Dans quelques heures, Facebook fera une entrée fracassante à la bourse de New-York pour ce qui s’annonce déjà comme l’introduction record pour une industrie numérique. Même la Silicon Valley, pourtant habituée à la démesure, n’avait jamais vu cela. Effacée celle de Google, l’ennemi héréditaire, loin derrière. C’est justement là que le bât blesse. La comparaison avec Google fait mal et pose de légitimes questions sur le bien-fondé et la rationalité de la valorisation de Facebook. La société a beau revendiquer près d’1 milliard d’utilisateurs (fin 2012 contre 900 millions actuellement) et un temps passé sur le net par internaute supérieur à celui de Google, ses revenus sont presque exclusivement basés sur la publicité (85%) et les bénéfices sont en baisse en ce début d’année alors que le chiffre d’affaires continue de progresser fortement (+45%). Là est tout le problème. Facebook a du mal à monétiser son omniprésence. D’où les premiers essais d’une option payante en Nouvelle-Zélande qui préfigure l’avenir du groupe.
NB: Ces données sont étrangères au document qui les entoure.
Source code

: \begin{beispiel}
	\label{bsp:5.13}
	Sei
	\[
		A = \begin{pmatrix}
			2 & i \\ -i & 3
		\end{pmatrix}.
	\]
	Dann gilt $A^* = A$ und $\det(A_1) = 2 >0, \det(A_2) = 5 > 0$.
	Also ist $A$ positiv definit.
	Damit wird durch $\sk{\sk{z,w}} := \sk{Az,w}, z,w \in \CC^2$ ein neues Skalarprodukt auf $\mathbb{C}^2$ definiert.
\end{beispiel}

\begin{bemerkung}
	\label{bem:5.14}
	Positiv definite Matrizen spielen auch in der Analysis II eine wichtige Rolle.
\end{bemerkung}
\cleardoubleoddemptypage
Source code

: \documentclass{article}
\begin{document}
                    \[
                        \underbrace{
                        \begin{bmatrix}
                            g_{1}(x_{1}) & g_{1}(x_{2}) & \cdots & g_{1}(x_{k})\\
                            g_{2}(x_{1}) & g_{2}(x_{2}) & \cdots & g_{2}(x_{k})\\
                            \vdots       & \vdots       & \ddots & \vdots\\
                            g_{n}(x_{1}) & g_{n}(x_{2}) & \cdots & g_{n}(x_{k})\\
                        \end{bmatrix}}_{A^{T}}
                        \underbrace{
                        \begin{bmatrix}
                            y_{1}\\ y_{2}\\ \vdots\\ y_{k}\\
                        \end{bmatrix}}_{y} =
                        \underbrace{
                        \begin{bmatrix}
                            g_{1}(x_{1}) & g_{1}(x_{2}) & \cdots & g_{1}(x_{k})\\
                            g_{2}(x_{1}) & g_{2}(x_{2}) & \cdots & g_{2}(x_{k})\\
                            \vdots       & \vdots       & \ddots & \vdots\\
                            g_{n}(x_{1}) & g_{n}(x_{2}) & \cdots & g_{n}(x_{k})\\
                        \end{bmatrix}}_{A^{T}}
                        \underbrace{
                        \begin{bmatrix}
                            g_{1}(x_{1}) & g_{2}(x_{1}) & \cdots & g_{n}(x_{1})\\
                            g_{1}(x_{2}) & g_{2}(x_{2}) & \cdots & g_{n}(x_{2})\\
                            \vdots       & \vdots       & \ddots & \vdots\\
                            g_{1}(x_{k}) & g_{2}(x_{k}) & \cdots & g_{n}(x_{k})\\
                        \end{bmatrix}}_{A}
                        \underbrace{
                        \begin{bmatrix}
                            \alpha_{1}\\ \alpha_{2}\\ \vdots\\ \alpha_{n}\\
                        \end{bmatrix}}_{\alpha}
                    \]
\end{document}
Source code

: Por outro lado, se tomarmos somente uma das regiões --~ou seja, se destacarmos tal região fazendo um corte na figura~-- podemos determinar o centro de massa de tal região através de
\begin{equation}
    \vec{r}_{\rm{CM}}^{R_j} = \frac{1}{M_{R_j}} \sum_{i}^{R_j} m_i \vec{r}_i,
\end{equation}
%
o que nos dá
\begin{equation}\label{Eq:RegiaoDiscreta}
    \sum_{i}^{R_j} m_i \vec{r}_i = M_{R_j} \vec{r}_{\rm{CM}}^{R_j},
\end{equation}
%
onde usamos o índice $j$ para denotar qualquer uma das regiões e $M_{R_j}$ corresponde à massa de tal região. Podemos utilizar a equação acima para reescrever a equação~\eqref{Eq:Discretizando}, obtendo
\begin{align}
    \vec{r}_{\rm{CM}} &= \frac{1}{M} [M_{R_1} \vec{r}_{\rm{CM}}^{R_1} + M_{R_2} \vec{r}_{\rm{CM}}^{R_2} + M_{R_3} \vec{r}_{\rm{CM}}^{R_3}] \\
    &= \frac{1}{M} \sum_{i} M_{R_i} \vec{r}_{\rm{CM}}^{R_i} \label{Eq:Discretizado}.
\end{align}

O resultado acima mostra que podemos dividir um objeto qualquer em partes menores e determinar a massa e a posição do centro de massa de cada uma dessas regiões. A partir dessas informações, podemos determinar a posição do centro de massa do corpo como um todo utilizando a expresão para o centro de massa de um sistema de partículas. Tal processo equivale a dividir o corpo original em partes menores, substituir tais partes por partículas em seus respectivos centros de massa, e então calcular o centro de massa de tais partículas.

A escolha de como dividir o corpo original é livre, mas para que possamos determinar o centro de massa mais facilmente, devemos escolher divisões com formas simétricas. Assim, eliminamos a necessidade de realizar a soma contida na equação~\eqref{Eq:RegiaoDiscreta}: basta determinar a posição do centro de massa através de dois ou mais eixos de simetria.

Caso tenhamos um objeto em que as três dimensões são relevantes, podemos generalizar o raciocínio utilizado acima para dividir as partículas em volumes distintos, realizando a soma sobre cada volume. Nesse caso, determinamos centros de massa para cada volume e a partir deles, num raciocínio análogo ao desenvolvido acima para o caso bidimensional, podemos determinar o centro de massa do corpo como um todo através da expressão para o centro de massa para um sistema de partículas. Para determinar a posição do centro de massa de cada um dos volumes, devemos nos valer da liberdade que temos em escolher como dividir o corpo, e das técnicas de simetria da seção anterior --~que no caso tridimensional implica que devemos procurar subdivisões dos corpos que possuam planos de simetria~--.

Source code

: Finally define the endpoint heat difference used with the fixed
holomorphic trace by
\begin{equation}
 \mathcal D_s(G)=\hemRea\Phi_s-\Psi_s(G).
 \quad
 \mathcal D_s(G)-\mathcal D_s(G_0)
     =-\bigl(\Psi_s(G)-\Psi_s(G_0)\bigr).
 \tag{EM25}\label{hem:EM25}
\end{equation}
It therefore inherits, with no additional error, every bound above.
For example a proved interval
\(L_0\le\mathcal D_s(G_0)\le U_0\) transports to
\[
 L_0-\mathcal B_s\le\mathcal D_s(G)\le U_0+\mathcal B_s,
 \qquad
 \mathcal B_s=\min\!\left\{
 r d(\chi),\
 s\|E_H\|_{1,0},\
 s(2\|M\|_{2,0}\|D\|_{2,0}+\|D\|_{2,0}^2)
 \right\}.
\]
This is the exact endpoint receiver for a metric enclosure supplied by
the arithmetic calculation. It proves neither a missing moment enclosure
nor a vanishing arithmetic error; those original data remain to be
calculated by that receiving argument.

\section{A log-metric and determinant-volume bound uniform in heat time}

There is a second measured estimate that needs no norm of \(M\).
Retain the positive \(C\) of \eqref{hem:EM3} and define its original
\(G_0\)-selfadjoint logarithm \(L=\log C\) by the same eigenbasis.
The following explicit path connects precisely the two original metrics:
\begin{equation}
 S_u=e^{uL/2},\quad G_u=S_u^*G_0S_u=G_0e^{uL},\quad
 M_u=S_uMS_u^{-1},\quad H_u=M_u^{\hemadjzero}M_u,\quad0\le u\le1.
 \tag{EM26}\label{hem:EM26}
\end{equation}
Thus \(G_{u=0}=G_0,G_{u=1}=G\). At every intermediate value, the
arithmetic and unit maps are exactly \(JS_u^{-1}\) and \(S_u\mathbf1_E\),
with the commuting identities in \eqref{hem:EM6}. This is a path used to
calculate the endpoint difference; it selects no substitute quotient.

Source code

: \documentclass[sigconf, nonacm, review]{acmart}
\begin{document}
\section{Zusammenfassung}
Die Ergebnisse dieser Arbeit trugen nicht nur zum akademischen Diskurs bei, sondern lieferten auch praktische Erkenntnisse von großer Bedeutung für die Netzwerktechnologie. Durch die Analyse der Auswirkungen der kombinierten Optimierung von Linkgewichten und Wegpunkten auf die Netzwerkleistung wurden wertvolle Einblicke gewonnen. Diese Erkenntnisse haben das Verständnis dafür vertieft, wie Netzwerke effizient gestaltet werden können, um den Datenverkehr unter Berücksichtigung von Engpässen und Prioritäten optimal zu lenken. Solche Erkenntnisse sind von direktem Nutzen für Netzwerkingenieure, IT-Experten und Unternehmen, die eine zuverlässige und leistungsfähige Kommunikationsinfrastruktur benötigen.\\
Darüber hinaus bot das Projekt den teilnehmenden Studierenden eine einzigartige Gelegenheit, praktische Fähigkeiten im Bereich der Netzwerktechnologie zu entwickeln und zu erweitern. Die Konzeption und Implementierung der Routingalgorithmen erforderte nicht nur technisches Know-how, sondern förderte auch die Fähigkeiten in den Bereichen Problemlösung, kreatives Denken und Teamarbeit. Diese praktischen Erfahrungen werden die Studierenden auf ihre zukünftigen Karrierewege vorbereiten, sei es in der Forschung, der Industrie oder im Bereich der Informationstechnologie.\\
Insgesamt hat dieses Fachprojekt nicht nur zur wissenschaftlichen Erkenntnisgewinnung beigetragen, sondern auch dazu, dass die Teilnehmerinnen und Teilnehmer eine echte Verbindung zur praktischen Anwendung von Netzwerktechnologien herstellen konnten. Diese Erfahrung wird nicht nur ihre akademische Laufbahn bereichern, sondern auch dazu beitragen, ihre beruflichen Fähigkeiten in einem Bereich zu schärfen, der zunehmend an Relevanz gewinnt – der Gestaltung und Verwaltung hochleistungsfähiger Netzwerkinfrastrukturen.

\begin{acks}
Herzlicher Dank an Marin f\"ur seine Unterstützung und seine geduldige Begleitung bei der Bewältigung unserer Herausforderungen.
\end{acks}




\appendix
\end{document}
Si la levée de fonds de près de 6 milliards de dollars en haut de la fourchette prévue (38$) permettra de répondre aux besoins de l’entreprise et à l’activité de croître, on sait également que la bourse reste capricieuse et qu’on peut passer du statut du géant à celui de nain en peu de temps. Prenez l’exemple de Yahoo, leader incontesté et incontestable de la net économie il y a encore quelques années. Un petit nouveau est arrivé quelque temps plus tard. Discrètement, presque sur la pointe des pieds. Il s’appelait Google. Désormais, plus personne ne connaît Yahoo et l’entreprise ne fait parler d’elle que par son rythme hallucinant de présidents débarqués, comme si un nouveau venu allait permettre à la société de retrouver sa gloire perdue. Prenez un autre exemple, plus récent : Groupon appelé à gouverner le monde à en croire la presse dithyrambique à son sujet. Proposé à 20$ le 4 novembre 2011, l’action a flambé les premiers jours pour atteindre plus de 26$ avant de passer sous la barre des 10$ le 9 mai dernier. La bulle a rapidement éclaté pour ce groupe qui avait pourtant levé 700 millions d’euros, soit la plus grosse entrée en bourse pour une société internet depuis celle de Google en 2004.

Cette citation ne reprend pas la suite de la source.